• [What to do]:
Skip any pictures. Repeat the data exactly, from its first line through the line that holds "Используя это расширение, вы", both included.

Pictures paired with source code
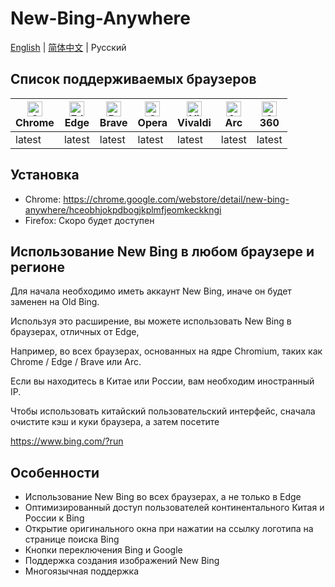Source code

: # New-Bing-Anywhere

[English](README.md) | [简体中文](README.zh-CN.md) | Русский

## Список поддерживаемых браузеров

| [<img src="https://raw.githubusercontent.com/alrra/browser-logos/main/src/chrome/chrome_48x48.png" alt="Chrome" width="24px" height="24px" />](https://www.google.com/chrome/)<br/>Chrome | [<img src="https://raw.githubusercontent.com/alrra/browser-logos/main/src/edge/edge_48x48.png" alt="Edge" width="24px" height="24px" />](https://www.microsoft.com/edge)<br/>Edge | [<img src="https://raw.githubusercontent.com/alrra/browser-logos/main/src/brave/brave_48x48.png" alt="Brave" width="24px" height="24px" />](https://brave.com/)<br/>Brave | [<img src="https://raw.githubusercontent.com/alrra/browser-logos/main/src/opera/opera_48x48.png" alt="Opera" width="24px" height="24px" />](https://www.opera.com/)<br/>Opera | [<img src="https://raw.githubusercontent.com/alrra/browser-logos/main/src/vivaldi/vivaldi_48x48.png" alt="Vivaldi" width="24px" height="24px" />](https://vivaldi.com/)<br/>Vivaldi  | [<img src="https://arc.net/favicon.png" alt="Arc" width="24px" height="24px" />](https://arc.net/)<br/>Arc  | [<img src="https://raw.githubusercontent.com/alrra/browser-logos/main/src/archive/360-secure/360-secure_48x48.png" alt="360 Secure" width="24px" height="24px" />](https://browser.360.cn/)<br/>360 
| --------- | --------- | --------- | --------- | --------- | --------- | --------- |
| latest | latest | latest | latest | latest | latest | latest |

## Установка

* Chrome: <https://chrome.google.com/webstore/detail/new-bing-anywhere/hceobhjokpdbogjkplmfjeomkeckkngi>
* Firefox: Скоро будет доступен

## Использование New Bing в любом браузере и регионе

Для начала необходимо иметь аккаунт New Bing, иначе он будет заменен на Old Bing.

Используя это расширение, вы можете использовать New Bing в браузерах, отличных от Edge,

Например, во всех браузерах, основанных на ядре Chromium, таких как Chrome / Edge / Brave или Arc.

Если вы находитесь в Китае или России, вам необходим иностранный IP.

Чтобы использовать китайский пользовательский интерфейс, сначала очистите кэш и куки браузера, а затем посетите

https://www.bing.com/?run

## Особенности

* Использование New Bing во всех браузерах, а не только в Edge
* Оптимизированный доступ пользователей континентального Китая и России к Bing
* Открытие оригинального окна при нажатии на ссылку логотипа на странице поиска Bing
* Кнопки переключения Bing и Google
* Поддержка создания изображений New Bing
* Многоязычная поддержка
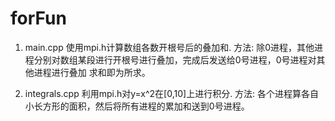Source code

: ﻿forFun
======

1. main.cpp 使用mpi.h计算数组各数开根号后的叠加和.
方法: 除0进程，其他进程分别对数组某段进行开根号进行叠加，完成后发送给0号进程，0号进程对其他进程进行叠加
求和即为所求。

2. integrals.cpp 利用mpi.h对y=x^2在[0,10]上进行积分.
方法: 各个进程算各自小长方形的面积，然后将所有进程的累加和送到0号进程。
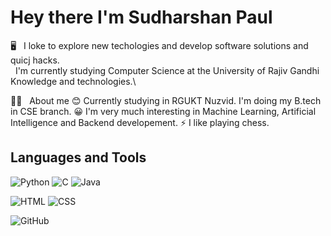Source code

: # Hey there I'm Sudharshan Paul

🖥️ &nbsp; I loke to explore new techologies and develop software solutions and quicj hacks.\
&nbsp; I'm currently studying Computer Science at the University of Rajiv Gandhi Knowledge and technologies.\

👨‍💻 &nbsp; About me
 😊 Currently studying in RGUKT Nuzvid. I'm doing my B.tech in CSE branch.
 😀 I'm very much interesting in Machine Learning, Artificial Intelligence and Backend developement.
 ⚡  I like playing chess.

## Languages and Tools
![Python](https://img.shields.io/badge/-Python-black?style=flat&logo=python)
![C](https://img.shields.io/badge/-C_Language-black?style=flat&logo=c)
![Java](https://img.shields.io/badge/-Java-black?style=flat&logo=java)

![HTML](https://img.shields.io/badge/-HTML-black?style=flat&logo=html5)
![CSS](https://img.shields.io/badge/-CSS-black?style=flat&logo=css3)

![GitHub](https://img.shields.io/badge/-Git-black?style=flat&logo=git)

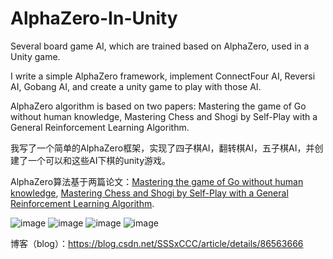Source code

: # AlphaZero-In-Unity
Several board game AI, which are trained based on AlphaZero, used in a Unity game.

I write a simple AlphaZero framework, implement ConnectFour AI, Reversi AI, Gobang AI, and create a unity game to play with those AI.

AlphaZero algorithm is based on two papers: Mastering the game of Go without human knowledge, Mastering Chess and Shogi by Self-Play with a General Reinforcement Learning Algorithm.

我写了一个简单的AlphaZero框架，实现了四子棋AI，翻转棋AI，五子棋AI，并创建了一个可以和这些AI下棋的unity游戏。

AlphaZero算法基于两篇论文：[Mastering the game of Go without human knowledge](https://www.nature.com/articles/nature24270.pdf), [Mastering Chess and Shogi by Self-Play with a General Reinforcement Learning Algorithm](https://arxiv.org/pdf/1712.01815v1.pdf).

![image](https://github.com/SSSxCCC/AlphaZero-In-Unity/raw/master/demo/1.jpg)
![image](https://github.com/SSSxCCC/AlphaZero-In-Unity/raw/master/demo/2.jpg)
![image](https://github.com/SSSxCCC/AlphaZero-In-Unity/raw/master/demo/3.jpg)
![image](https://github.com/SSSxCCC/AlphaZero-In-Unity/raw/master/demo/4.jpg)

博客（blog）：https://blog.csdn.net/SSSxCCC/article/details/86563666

• [Exercise response]:
Source code

: # New-Bing-Anywhere

[English](README.md) | [简体中文](README.zh-CN.md) | Русский

## Список поддерживаемых браузеров

| [<img src="https://raw.githubusercontent.com/alrra/browser-logos/main/src/chrome/chrome_48x48.png" alt="Chrome" width="24px" height="24px" />](https://www.google.com/chrome/)<br/>Chrome | [<img src="https://raw.githubusercontent.com/alrra/browser-logos/main/src/edge/edge_48x48.png" alt="Edge" width="24px" height="24px" />](https://www.microsoft.com/edge)<br/>Edge | [<img src="https://raw.githubusercontent.com/alrra/browser-logos/main/src/brave/brave_48x48.png" alt="Brave" width="24px" height="24px" />](https://brave.com/)<br/>Brave | [<img src="https://raw.githubusercontent.com/alrra/browser-logos/main/src/opera/opera_48x48.png" alt="Opera" width="24px" height="24px" />](https://www.opera.com/)<br/>Opera | [<img src="https://raw.githubusercontent.com/alrra/browser-logos/main/src/vivaldi/vivaldi_48x48.png" alt="Vivaldi" width="24px" height="24px" />](https://vivaldi.com/)<br/>Vivaldi  | [<img src="https://arc.net/favicon.png" alt="Arc" width="24px" height="24px" />](https://arc.net/)<br/>Arc  | [<img src="https://raw.githubusercontent.com/alrra/browser-logos/main/src/archive/360-secure/360-secure_48x48.png" alt="360 Secure" width="24px" height="24px" />](https://browser.360.cn/)<br/>360 
| --------- | --------- | --------- | --------- | --------- | --------- | --------- |
| latest | latest | latest | latest | latest | latest | latest |

## Установка

* Chrome: <https://chrome.google.com/webstore/detail/new-bing-anywhere/hceobhjokpdbogjkplmfjeomkeckkngi>
* Firefox: Скоро будет доступен

## Использование New Bing в любом браузере и регионе

Для начала необходимо иметь аккаунт New Bing, иначе он будет заменен на Old Bing.

Используя это расширение, вы можете использовать New Bing в браузерах, отличных от Edge,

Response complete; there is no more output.